Haraldur also points out that the process of developing a new drug is costly, complex and time consuming. "It is important to make sure that all drugs under investigation, at each stage of the process, are not only safe, along with their metabolites, but also work in the way intended. Isotope labelling is absolutely essential here and any advances that can make synthesis easier and quicker will result in quicker and safer drug development," he adds.
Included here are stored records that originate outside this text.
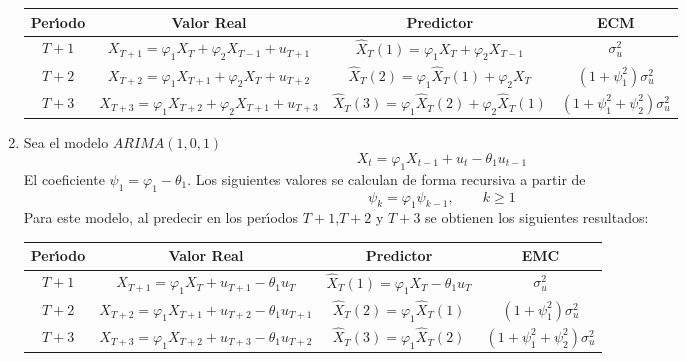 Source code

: \begin{ejemplo}
\begin{enumerate}
\begin{center}\small
\begin{tabular}{@{}cccc@{}}
\toprule
\textbf{Per\'{\i}odo}& \textbf{Valor Real}& \textbf{Predictor}& \textbf{ECM} \\
\midrule
$T+1$& $X_{T+1} =\varphi_{1} X_{T} +\varphi_{2} X_{T-1} +u_{T+1} $& $\widehat{{X}}_{T} \left( 1 \right)=\varphi_{1} X_{T} +\varphi_{2} X_{T-1} $& $\sigma_{u}^{2}$ \\[5pt]
$T+2$& $X_{T+2} =\varphi_{1} X_{T+1} +\varphi_{2} X_{T} +u_{T+2} $& $\widehat{{X}}_{T} \left( 2 \right)=\varphi_{1} \widehat{{X}}_{T} \left( 1 \right)+\varphi_{2} X_{T} $& 
$\left( {1+\psi_{1}^{2} } \right)\sigma_{u}^{2} $ \\[5pt]
$T+3$& $X_{T+3} =\varphi_{1} X_{T+2} +\varphi_{2} X_{T+1} +u_{T+3} $& $\widehat{{X}}_{T} \left( 3 \right)=\varphi_{1} \widehat{{X}}_{T} \left( 2 \right)+\varphi_{2} \widehat{{X}}_{T} \left( 1 \right)$& $\left( {1+\psi_{1}^{2} +\psi_{2}^{2} } \right)\sigma_{u}^{2} $ \\
\bottomrule
\end{tabular}
\end{center}


\item Sea el modelo $ARIMA( {1,0,1})$
\[
X_{t} =\varphi_{1} X_{t-1} +u_{t} -\theta_{1} u_{t-1} 
\]
El coeficiente $\psi_{1} =\varphi_{1} -\theta_{1} .$ Los siguientes 
valores se calculan de forma recursiva a partir de
\[
\psi_{k} =\varphi_{1} \psi_{k-1} ,\quad \quad k\ge 1
\]
Para este modelo, al predecir en los per\'{\i}odos 
$T+1$,$T+2$ y $T+3$ se obtienen los siguientes resultados:


\begin{center}\small
\begin{tabular}{@{}cccc@{}}
\toprule
\textbf{Per\'{\i}odo}& \textbf{Valor Real}& \textbf{Predictor}& \textbf{EMC} \\
\midrule
$T+1$& $X_{T+1} =\varphi_{1} X_{T} +u_{T+1} -\theta_{1} u_{T} $& $\widehat{X}_{T} (1)=\varphi_{1} X_{T} -\theta_{1} u_{T} $& $\sigma_{u}^{2} $ \\[5pt]
$T+2$& $X_{T+2} =\varphi_{1} X_{T+1} +u_{T+2} -\theta_{1} u_{T+1} $& $\widehat{X}_{T} (2)=\varphi_{1} \widehat{X}_{T} (1)$& $\left( {1+\psi_{1}^{2} } \right)\sigma_{u}^{2} $ \\[5pt]
$T+3$& $X_{T+3} =\varphi_{1} X_{T+2} +u_{T+3} -\theta_{1} u_{T+2} $& $\widehat{X}_{T} (3)=\varphi_{1} \widehat{X}_{T} (2)$& $\left( {1+\psi_{1}^{2} +\psi_{2}^{2} } \right)\sigma_{u}^{2} $ \\
\bottomrule
\end{tabular}

\end{center}
\end{enumerate}
\end{ejemplo}


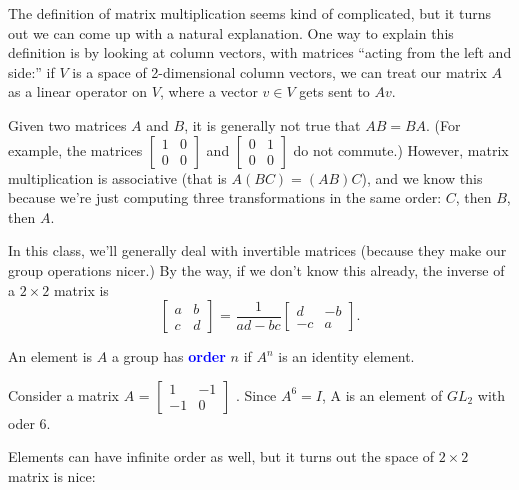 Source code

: \documentclass[11pt]{article}
\begin{document}
The definition of matrix multiplication seems kind of complicated, but it turns
out we can come up with a natural explanation. One way to explain this
definition is by looking at column vectors, with matrices ``acting from the
left and side:'' if $V$ is a space of 2-dimensional column vectors, we can
treat our matrix $A$ as a linear operator on $V$, where a vector $v \in V$ gets
sent to $Av$.
\begin{fact}
    Given two matrices $A$ and $B$, it is generally not true that $AB = BA$. (For example, the matrices $\begin{bmatrix}
            1 & 0 \\
            0 & 0
        \end{bmatrix}$
    and $\begin{bmatrix}
            0 & 1 \\
            0 & 0\end{bmatrix}$ do not commute.) However, matrix multiplication is associative (that is $A(BC) = (AB)C$), and we know this because we're just computing three transformations in the same order: $C$, then $B$, then $A$.
\end{fact}

In this class, we'll generally deal with invertible matrices (because they make
our group operations nicer.) By the way, if we don't know this already, the
inverse of a $2 \times 2$ matrix is
\[
    \begin{bmatrix}
        a & b \\
        c & d
    \end{bmatrix} \text{ = } \frac{1}{ad - bc} \begin{bmatrix}
        d  & -b \\
        -c & a
    \end{bmatrix}.
\]

\begin{definition}
    An element is $A$ a group has \textcolor{blue}{\textbf{order}} $n$ if $A^n$ is an identity element.
\end{definition}

\begin{example}
    Consider a matrix $A$ = $
        \begin{bmatrix}
            1  & -1 \\
            -1 & 0
        \end{bmatrix}$
    . Since $A^6 = I$, A is an element of $GL_2$ with oder 6.
\end{example}
Elements can have infinite order as well, but it turns out the space of $2 \times 2 $ matrix is nice:
\end{document}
A huge number of opportunities in isotope labelling
The paper published in Nature Synthesis earlier this month discusses this very topic: isotopes of carbon. The research project, on which the paper is based, was conducted by Haraldur during his time at Aarhus University. "The paper is partially based on a previous study that we published in Nature Catalysis in 2020. There, we demonstrated the applicability of our strategy for the synthesis alkylamines, which are found in almost all pharmaceuticals. We also demonstrated how this method could be used to introduce the 13C isotope of carbon, using [13C]carbon monoxide, for the labelling of pharmaceuticals. However, for this application of isotopes to be useful in drug research, the drug needs to contain a minimum of three isotopes. It has proved very challenging to meet this requirement in the case of carbon isotopes labelling, requiring time-consuming and costly de-novo synthesis. The paper we just published in Nature Synthesis presents a solution to this problem. We demonstrate the effectiveness of a new and simple method for introducing more than one isotope of carbon into organic compounds such as drugs. This has not previously been possible," explains Haraldur.
The method can also be easily adapted to introduce isotopes of hydrogen, making it possible to create a drug labelled with up to 6 isotopes, of both carbon and hydrogen. "There are a huge number of opportunities in isotope labelling, particularly with regard to developing new methods that could be used to synthesise bioactive materials such as fatty acids, amino acids and peptides. Isotope labelling of such materials will make it easier for scientists to research challenging topics such as proteomics and lipidomics, which will greatly expand our understanding of these complex processes in the body. Particularly, this could be used in the development of new drugs," concludes Haraldur.